There seemed no place else to turn. Winnie had folded the shroud into as regular a stack of cloth as she could, given its ragtag edges, and sprinkled it liberally with moth flakes. Then she'd tucked it in a plastic John Lewis bag and knotted the handles together. The parcel gave off no sinister reek of presence. It was just an old potato sack someone had hung on a nail, no matter what Ritzi Ostertag had said.
She sat at the kitchen table in the vacant flat, writing Wendy, Wendy, Wendy Pritzke, unable to find her.
Already through Ploisti, and Cimpina, and Sinaia, those pretty cities only a string of memories from Bucharest to Brasov. How quickly could memories be set in place, how firmly erased?
In each town that they stopped for the night, Wendy and John had requested separate rooms, as befits cousins, though they were stepcousins really, not blooded. After suffering separately the cold dribble that passed for a shower, they met in Wendy's room. She sat on the calcified mattress, which was made up with sheets and blanket in the usual manner, but also wrapped all round with a clean white sheet in which a central shape had been cut, so the blanket from beneath showed through as a lozenge of wool the color of hor
sehair.
She sipped her gray vodka and cut her lip on a chip in the glass.
“So we're here,” said John.
“We're here,” she answered, “bleeding and all.”
“You're all here?”
“Meaning?”
“You're not chasing Jack the Ripper in your mind?”
“My job is to be here. We've left that fancy far behind. This is real.”
“Are you scared?”
“Only very scared, not very very scared.”
“It'll be more than all right. It's the beginning of everything good.”
“Don't say that.” She kicked off her shoes and lay back on the bed, not so much relaxing ostentatiously in front of him, but trying to work out the kinks in her lower spine from a day spent in the rackety car driven by Doroftei.
“I saved some bread from lunch, are you hungry?” he said.

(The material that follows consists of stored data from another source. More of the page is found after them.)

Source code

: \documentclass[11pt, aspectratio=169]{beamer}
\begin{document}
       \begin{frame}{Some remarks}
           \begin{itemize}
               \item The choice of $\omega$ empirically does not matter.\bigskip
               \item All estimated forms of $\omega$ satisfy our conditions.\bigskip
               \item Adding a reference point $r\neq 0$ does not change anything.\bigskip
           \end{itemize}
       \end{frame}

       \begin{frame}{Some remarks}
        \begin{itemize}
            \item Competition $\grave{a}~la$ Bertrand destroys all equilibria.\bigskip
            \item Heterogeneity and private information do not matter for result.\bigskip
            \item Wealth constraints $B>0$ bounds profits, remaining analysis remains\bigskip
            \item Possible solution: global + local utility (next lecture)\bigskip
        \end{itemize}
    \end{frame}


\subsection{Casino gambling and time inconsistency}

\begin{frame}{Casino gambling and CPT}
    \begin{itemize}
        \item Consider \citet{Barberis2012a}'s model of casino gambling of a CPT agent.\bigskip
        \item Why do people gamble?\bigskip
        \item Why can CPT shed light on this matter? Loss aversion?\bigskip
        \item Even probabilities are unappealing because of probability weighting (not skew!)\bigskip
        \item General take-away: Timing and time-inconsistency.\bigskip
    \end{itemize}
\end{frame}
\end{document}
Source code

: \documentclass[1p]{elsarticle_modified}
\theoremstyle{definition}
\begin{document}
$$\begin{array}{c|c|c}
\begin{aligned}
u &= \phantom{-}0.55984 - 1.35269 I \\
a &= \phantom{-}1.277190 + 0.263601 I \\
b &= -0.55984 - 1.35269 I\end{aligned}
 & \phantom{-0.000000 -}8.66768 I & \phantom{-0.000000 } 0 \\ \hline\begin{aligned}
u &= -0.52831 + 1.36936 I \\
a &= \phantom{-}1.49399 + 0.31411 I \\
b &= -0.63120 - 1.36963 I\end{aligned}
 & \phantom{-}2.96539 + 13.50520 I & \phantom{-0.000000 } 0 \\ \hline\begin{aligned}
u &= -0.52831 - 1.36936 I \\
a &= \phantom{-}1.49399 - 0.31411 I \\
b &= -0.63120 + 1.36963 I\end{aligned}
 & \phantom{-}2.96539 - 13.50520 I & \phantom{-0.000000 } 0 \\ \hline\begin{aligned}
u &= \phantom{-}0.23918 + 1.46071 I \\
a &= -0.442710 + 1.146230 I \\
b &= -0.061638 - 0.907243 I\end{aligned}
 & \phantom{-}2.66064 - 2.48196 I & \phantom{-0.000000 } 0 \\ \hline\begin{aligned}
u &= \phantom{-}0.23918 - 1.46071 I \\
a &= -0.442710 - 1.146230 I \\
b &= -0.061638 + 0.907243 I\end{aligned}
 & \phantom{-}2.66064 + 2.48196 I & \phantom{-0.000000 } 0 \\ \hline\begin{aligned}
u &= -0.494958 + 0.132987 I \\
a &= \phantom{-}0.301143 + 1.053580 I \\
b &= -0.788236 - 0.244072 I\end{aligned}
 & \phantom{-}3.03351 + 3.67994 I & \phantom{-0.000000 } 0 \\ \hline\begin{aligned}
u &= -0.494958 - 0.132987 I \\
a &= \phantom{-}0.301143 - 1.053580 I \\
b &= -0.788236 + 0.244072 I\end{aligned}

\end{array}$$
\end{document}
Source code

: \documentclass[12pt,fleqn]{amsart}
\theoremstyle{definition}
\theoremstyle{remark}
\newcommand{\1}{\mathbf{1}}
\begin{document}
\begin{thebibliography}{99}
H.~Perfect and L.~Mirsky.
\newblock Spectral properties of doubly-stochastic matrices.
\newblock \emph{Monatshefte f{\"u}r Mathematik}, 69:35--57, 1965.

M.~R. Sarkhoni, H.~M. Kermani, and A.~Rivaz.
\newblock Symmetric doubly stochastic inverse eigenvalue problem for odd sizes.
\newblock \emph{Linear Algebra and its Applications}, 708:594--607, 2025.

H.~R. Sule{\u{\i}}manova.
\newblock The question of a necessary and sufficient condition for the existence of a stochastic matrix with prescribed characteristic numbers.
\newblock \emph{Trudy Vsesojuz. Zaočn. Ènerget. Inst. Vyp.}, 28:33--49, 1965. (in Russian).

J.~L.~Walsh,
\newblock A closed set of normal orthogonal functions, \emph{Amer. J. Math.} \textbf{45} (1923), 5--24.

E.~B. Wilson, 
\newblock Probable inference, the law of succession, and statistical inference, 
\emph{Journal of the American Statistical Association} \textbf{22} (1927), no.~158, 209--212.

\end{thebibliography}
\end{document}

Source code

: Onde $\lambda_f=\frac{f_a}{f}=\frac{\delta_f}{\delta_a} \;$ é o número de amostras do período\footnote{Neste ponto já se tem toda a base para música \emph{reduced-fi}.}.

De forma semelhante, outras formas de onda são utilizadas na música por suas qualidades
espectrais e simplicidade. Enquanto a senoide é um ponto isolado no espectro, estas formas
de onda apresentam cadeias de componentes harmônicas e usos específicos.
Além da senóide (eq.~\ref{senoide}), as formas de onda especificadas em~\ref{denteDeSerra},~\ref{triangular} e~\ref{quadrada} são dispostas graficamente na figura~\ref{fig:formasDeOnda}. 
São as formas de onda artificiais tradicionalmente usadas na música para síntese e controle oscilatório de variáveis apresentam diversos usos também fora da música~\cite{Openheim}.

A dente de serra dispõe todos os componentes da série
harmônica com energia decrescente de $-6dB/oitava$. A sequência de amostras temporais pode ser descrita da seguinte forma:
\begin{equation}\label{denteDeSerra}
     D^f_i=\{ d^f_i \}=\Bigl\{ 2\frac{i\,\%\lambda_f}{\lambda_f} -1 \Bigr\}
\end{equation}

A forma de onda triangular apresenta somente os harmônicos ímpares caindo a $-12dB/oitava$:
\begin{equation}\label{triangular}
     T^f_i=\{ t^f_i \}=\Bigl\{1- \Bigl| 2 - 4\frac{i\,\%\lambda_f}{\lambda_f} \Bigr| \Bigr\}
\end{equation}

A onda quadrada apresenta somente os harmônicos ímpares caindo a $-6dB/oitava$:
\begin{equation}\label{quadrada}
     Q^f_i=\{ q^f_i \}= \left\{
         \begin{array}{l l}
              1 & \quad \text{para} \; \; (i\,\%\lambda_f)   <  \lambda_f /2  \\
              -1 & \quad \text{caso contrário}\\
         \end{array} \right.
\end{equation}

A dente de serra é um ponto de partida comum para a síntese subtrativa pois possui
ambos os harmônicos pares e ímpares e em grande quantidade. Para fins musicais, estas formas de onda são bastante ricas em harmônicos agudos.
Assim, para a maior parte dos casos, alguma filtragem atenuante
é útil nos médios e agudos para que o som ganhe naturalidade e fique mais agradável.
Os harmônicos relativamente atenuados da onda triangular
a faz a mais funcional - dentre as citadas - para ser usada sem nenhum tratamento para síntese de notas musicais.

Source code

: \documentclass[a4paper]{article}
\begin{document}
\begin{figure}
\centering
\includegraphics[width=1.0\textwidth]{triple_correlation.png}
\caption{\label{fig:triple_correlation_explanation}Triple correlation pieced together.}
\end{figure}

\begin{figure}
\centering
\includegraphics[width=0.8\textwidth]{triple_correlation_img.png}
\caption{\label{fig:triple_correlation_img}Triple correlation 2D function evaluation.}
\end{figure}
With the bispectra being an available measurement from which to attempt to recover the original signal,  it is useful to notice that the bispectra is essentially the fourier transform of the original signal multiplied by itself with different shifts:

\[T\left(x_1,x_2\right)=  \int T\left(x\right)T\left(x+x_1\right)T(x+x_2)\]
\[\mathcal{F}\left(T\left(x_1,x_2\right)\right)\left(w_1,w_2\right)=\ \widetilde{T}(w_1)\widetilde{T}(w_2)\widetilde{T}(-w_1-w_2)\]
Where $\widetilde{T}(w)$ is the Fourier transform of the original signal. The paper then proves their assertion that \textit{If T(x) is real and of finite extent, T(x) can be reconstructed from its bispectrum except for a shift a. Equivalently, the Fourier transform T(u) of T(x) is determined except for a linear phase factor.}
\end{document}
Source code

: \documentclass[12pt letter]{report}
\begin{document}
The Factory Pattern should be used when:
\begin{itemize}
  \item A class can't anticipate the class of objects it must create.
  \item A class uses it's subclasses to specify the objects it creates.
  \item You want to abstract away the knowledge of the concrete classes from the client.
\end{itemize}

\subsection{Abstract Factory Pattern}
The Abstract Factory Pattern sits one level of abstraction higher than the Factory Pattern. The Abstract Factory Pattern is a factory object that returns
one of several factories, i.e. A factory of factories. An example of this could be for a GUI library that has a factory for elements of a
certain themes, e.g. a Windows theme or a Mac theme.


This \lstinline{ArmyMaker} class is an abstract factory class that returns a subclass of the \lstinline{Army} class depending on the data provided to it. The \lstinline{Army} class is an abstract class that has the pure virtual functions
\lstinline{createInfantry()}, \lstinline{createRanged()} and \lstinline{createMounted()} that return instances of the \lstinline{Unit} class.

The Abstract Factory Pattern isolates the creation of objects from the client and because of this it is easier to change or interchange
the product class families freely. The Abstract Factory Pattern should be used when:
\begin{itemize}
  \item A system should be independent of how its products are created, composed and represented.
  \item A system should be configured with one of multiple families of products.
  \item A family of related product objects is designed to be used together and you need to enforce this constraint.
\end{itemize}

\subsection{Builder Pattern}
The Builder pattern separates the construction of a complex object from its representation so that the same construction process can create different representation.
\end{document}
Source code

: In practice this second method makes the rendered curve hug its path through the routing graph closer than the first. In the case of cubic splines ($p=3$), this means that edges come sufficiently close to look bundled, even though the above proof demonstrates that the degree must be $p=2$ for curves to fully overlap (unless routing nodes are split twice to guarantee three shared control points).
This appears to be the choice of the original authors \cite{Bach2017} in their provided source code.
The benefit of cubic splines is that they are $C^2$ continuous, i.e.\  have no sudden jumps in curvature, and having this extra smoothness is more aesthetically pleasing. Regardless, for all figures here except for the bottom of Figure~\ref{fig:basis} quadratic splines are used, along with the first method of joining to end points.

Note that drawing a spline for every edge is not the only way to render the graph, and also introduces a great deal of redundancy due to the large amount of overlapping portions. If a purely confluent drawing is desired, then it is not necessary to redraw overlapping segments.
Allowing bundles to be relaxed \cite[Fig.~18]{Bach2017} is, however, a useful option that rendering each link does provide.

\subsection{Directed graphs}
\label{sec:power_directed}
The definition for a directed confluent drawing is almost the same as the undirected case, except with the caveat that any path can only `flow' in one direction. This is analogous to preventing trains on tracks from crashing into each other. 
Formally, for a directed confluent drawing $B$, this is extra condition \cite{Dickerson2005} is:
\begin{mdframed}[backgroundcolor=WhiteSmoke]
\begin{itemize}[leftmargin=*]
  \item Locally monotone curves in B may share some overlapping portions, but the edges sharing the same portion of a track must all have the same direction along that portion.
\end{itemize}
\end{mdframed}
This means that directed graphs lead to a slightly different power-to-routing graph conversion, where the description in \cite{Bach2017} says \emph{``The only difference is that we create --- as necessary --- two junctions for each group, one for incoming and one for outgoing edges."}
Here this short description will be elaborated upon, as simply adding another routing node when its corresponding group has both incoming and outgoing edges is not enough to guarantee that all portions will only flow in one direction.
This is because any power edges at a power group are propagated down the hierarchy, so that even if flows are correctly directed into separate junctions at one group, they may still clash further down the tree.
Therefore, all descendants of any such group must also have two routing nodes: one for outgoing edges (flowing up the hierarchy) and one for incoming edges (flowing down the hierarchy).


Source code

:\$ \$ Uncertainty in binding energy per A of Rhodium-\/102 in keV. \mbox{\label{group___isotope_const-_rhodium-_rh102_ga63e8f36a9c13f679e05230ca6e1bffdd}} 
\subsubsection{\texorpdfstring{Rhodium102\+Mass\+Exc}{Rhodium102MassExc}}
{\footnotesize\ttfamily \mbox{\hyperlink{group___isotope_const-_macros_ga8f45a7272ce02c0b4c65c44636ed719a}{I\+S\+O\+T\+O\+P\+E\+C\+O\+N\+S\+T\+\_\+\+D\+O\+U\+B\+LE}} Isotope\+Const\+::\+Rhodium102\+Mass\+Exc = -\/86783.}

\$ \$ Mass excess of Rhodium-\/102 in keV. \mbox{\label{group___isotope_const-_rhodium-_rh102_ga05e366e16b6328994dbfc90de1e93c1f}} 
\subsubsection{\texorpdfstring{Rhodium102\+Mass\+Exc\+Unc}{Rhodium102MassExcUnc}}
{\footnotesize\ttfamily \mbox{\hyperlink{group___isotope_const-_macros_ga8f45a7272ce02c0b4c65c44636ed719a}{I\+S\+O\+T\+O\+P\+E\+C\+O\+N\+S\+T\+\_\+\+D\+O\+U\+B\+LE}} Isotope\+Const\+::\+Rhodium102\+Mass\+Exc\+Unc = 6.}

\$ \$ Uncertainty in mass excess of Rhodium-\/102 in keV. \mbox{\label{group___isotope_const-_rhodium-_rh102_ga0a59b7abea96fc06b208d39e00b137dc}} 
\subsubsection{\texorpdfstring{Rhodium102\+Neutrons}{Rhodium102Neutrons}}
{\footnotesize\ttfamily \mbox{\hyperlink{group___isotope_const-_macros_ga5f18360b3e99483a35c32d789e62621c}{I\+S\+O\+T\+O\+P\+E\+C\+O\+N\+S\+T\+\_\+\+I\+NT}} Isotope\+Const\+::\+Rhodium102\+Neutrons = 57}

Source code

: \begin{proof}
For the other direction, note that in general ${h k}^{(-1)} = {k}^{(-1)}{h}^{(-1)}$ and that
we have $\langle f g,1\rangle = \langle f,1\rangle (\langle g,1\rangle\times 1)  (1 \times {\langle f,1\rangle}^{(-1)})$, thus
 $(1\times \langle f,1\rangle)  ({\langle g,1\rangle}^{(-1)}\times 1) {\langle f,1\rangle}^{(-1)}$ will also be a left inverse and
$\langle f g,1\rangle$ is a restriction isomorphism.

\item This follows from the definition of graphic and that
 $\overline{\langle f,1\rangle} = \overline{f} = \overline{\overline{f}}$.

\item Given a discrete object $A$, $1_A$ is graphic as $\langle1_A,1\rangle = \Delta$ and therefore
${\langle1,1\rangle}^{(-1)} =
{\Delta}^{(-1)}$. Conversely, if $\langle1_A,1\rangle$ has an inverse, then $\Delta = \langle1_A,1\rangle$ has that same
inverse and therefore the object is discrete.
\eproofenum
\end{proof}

“The bread is grayer than the vodka.”
“You have to keep up your strength.”
“More vodka, then, dear thing.”
He came to the edge of the bed and perched briefly on it, his rump making a pull in the sheet, a ripple of cotton. How could the Romanians get their linen so white when their flour was so ashen? She'd hardly eaten a thing but crackers since arriving.
She hoped he wouldn't stay on the bed, and he didn't, because Doroftei knocked on the door and he jumped up guiltily. Though there was nothing to be guilty about, nothing; there never had been.
“On to the holiday hour,” said Doroftei. He had rubbed something like motor oil in his hair, and his shirt was rakishly open to the second button. “Such good time to enjoy, you tell everyone in U.S. and U.K., they all coming to Sunny Clearing, Poiana Brasov, and being happy.”
“Do we have to be happy tonight?” she said in a low voice, but John had been the one to hire the driver, through connections at his work; he couldn't allow Costal Doroftei to think them bored or uninterested for a moment.
“How many more nights have we?” John asked. “Let's just go look and see.”